Ottima questa iniziativa di Franco Forte che nella Introduzione specifica “Anno Domini cerca di fare questo: fornisce le tessere per un mosaico di spessore che non solo ridisegna alcune epoche storiche del nostro passato (dall’antica Roma fino al Risorgimento), ma proietta il lettore negli scenari vividi dell’avventura e dell’investigazione, che permettono alle menti lucide dei nostri protagonisti non solo di scovare i colpevoli di atti criminali, ma anche e soprattutto di inquadrare il film della Storia nell’ambito delle sue motivazioni sociali e culturali, per cogliere i rimandi del passato come esche succulente di cui oggi si dovrebbe fare tesoro”.
Intanto un bell’excursus temporale. Si parte dal 189 A.C. e si arriva al 1844. Si parte da un carico prezioso al tempo degli Scipioni da trafugare (praticamente diecimila talenti) e si finisce a Firenze, durante l’”invasione” dell’Arno, quando il capitano di polizia ducale Federico Piccini è alla caccia di un ladro evaso. Nello stesso tempo viene uccisa la sua ragazza che di nascosto “faceva la puttana”, in relazione pure con un anarchico che lancia volantini contro gli austriaci. Una bella gatta da pelare. E Federico la pela…

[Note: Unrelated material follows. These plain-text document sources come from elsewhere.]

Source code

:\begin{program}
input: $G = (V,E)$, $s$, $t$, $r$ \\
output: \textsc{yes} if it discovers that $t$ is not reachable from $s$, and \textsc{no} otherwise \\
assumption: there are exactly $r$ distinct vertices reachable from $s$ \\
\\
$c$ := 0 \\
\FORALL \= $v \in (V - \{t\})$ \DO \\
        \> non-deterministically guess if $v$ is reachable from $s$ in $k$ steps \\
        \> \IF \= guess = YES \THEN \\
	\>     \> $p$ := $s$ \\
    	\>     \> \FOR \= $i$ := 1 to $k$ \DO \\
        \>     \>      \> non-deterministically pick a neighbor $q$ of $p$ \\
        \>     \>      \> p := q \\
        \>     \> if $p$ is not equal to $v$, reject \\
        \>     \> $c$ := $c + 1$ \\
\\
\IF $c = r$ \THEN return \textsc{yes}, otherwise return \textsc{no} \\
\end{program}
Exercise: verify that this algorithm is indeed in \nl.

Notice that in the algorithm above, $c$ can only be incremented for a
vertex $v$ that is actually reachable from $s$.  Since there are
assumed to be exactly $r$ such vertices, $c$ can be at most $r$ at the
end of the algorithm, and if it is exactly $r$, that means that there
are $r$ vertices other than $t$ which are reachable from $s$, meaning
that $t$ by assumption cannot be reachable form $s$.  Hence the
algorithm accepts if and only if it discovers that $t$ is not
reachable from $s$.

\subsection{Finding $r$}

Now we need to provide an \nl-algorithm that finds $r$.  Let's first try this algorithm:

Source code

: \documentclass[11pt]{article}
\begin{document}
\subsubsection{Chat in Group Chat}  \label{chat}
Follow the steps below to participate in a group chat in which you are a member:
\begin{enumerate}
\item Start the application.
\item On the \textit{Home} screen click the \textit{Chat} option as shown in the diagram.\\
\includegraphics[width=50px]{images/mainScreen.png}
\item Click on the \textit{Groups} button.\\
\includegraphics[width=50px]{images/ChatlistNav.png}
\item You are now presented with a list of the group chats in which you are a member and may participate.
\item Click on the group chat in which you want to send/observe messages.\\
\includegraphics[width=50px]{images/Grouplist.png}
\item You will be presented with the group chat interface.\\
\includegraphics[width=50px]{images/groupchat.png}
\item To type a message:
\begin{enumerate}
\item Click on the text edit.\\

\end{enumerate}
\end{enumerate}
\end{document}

Nel mezzo di tutto e di più come il pedinamento di una tal Merope da parte di un ex gladiatore perché non tradisca il suo protettore Tincilio Asiatico che si ritrova con la testa fracassata. A Bologna nel 1315, prima di spirare, un morto accusa Mondino de’ Liuzzi, medico anatomista all’Università. Intorno alla bocca schiuma biancastra e vomito, sulla fronte una h corsiva tatuata, di mezzo i sette pianeti che governano un metallo diverso e un viaggio incredibile nel mondo dell’alchimia. Ci sono pure Machiavelli e Leonardo alle prese con le sue terribili “macchine” e lo studio del corpo dei morti. Ed è proprio su uno di questi che il famoso pittore tira fuori una serie di deduzioni da far impallidire Sherlock Holmes con il segretario fiorentino a sostenere la parte del dottor Watson.

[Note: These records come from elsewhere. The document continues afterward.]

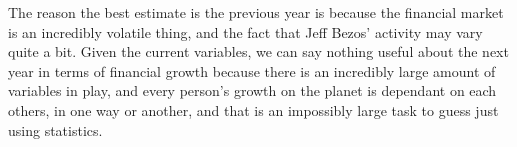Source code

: The reason the best estimate is the previous year is because the financial market is an incredibly volatile thing, and the fact that Jeff Bezos' activity may vary quite a bit. Given the current variables, we can say nothing useful about the next year in terms of financial growth because there is an incredibly large amount of variables in play, and every person's growth on the planet is dependant on each others, in one way or another, and that is an impossibly large task to guess just using statistics.
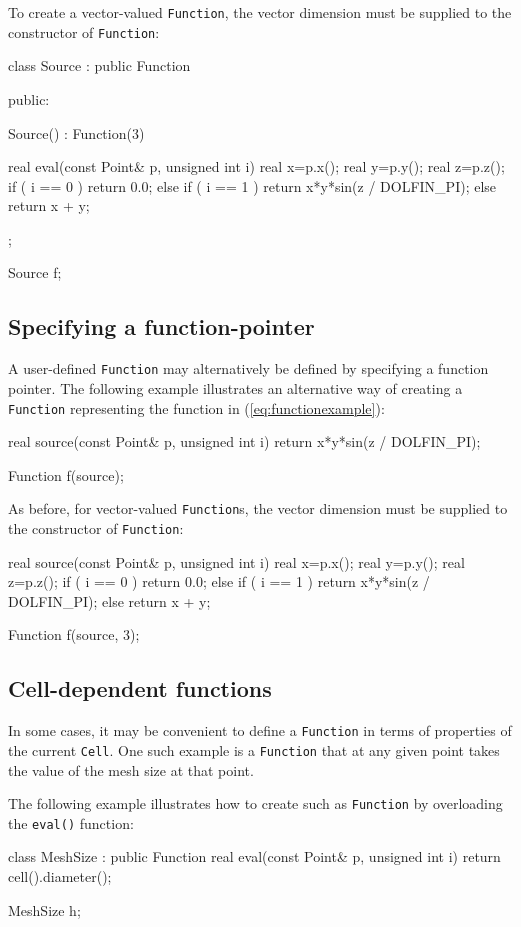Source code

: To create a vector-valued \texttt{Function}, the vector dimension must
be supplied to the constructor of \texttt{Function}:
\begin{code}
class Source : public Function
{
public:

  Source() : Function(3) {}

  real eval(const Point& p, unsigned int i)
  {
    real x=p.x();
    real y=p.y();
    real z=p.z();
    if ( i == 0 )
      return 0.0;
    else if ( i == 1 )
      return x*y*sin(z / DOLFIN_PI);
    else
      return x + y;
  }
};

Source f;
\end{code}

\subsection{Specifying a function-pointer}

A user-defined \texttt{Function} may alternatively be defined by
specifying a function pointer. The following example illustrates
an alternative way of creating a \texttt{Function} representing the
function in (\ref{eq:functionexample}):
\begin{code}
real source(const Point& p, unsigned int i)
{
  return x*y*sin(z / DOLFIN_PI);
}

Function f(source);
\end{code}

As before, for vector-valued \texttt{Function}s, the vector dimension
must be supplied to the constructor of \texttt{Function}:
\begin{code}
real source(const Point& p, unsigned int i)
{
  real x=p.x();
  real y=p.y();
  real z=p.z();
  if ( i == 0 )
    return 0.0;
  else if ( i == 1 )
    return x*y*sin(z / DOLFIN_PI);
  else
    return x + y;
}

Function f(source, 3);
\end{code}

\subsection{Cell-dependent functions}

In some cases, it may be convenient to define a \texttt{Function} in
terms of properties of the current \texttt{Cell}. One such example is
a \texttt{Function} that at any given point takes the value of the
mesh size at that point.

The following example illustrates how to create such as
\texttt{Function} by overloading the \texttt{eval()} function:
\begin{code}
class MeshSize : public Function
{
  real eval(const Point& p, unsigned int i)
  {
    return cell().diameter();
  }
}

MeshSize h;
\end{code}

Abbiamo racconti di scorrazzante avventura come quello che ha per protagonista Pietro d’Arezzo (siamo nel 1526), uomo libero e poeta che sta per accasarsi con Ippolita Ubertini “la vedova più ricca di Cortona” (mica scemo). Il furto di una pergamena lo porta a continue peripezie, a scontri verbali e non, e perfino al tentativo di uccidere il cardinale Ridolfi. Andando avanti nella lettura incontriamo lo scultore Giambologna dedito a creare la famosa fontana, con un paio di morte ammazzate ed una scomparsa; e troviamo pure un commissario speciale della Repubblica di Genova con “la bocca piena di sangue e l’impugnatura di uno stocco” infilata nella schiena (classica porta chiusa dall’interno). Ad indagare Francesco d’Orno, bargello di Nove, e Luca Cattaneo. Focolare acceso con i resti di un gatto, libri di streghe, di notte “colpi e lo strusciare di una catena” (secondo una testimonianza). Di mezzo il diavolo o è tutta una montatura?

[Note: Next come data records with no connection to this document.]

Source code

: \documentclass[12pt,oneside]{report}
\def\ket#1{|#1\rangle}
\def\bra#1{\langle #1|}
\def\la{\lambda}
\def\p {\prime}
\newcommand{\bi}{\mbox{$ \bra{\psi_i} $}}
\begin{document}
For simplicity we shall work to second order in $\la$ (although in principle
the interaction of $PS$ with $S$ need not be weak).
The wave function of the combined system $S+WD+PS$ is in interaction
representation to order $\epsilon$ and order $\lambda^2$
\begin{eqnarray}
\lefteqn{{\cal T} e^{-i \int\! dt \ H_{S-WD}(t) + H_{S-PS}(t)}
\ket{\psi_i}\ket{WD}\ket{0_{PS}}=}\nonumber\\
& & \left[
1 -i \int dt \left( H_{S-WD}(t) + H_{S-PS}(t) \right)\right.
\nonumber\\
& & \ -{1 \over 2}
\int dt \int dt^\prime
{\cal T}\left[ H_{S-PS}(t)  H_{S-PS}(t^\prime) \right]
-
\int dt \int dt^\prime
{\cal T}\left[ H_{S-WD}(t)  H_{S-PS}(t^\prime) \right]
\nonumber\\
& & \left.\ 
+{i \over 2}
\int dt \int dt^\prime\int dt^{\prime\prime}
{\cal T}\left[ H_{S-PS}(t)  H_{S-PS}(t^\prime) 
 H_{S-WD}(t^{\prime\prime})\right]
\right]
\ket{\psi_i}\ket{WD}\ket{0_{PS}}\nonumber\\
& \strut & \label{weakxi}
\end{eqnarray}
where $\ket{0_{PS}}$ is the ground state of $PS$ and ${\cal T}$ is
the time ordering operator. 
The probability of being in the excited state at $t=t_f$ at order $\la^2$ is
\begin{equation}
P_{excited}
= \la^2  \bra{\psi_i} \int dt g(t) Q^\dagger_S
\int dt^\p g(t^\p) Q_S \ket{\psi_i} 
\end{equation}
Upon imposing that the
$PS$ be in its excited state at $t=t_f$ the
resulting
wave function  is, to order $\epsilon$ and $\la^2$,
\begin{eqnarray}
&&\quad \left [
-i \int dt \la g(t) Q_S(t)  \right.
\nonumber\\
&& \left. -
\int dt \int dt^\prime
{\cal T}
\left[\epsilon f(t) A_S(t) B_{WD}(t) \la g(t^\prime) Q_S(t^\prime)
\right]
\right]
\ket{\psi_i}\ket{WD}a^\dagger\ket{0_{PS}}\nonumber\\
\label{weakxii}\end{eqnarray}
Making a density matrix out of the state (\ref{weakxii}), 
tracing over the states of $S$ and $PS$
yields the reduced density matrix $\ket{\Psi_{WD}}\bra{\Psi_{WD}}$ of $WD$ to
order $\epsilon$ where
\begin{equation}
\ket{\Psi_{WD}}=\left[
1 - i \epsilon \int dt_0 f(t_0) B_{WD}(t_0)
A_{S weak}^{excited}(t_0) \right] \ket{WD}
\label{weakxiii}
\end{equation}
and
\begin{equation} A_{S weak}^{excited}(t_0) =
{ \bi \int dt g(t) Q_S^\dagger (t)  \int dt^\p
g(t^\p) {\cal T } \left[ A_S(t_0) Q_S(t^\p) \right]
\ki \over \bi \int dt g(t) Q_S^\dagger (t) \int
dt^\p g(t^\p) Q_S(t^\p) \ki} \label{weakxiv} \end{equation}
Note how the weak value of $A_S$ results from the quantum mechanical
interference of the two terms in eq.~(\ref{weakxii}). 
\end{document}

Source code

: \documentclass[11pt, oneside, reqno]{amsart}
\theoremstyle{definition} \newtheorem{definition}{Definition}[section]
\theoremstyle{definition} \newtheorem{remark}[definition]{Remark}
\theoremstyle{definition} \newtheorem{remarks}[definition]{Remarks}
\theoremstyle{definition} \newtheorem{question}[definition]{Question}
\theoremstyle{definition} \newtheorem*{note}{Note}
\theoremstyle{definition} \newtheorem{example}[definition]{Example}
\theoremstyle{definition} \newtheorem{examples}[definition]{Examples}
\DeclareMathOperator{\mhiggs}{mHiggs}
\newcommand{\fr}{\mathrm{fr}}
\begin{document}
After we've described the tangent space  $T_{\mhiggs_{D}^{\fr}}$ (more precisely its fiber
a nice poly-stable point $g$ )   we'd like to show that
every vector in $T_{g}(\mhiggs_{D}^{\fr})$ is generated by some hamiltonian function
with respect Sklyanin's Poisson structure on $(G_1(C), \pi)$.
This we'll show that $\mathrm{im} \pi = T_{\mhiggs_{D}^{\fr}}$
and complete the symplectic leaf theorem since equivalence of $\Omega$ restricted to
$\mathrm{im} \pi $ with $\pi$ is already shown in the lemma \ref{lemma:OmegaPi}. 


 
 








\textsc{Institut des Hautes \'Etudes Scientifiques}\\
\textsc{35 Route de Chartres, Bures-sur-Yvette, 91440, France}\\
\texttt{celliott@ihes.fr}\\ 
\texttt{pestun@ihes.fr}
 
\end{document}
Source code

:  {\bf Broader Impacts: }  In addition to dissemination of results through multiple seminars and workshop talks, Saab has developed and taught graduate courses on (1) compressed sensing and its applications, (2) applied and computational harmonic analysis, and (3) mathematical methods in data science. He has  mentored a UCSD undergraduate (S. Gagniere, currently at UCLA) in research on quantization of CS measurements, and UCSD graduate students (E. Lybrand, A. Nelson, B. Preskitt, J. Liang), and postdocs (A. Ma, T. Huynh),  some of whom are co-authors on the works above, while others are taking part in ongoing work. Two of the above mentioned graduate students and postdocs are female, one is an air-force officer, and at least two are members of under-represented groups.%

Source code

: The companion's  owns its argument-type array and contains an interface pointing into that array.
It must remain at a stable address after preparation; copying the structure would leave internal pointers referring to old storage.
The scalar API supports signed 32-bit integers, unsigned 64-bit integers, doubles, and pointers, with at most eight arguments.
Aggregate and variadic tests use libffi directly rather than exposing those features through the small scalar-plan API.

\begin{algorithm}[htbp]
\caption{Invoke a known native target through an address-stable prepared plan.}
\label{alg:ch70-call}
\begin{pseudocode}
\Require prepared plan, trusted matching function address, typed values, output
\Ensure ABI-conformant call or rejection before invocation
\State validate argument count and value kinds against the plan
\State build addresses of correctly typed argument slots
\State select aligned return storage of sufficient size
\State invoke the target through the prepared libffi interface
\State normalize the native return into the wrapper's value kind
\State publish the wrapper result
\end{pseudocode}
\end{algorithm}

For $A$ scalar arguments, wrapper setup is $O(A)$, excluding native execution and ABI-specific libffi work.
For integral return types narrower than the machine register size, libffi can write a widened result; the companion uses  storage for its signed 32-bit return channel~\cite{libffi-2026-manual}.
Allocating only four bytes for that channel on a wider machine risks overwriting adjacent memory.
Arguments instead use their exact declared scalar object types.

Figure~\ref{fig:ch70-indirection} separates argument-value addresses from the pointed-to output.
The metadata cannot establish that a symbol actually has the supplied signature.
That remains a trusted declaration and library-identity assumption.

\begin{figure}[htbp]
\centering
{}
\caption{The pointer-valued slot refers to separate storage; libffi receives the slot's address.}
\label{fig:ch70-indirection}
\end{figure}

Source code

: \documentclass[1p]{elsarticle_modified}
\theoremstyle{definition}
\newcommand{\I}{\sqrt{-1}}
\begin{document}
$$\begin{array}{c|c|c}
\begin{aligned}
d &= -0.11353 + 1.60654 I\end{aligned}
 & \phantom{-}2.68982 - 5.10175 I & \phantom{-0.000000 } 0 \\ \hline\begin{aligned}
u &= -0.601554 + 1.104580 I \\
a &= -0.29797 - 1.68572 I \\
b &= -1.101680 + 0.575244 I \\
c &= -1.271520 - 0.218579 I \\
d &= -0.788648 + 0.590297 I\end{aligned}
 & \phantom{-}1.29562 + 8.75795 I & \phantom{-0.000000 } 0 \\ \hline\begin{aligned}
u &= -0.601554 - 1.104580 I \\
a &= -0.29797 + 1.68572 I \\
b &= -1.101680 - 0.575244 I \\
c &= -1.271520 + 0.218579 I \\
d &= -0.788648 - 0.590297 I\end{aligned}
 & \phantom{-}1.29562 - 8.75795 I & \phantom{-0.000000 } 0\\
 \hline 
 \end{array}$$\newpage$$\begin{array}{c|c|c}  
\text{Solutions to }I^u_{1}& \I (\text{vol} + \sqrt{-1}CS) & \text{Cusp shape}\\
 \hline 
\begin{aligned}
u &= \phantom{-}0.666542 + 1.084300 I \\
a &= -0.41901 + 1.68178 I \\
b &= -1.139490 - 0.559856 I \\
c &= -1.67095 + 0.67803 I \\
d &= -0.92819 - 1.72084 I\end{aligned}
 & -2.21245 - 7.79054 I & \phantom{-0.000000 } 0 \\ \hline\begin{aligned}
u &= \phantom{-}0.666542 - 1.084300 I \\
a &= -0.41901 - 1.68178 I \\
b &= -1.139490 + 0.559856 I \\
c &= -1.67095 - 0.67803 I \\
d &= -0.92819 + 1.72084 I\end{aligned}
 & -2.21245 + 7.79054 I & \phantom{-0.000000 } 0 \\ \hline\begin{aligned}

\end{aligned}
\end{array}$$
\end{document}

E poi guerra e morte a babordo e tribordo come in un incubo a seguire l’imbattibile (finché non viene battuto) Wallenstein nelle sue battaglie “dalla Montagna Bianca al Ponte di Dessau, da Lutter a Wolgast”. Talmente imbattibile e temibile da essere esautorato dal suo stesso imperatore Ferdinando II d’Asburgo (siamo nella prima metà del ‘600). Apocalittico. Insomma un gran baluginare di morti ammazzati, di indizi, di deduzioni, di pensiero e azione che si intrecciano fra loro, un gran lavorio di ricostruzione storica con personaggi che abbiamo incontrato spesso nelle nostre letture di giovincelli scherzosi. Pezzi davvero belli, di alto valore, dove giganteggiano un paio e non vi dico quali.
Ah, dimenticavo, i nomi degli autori: Altieri, Ancarani, Bonfiglioli, Colitto, Comastri Montanari, Fontana, Leoni, Manfredi, Martigli.
Nel giallo storico non ci batte nessuno.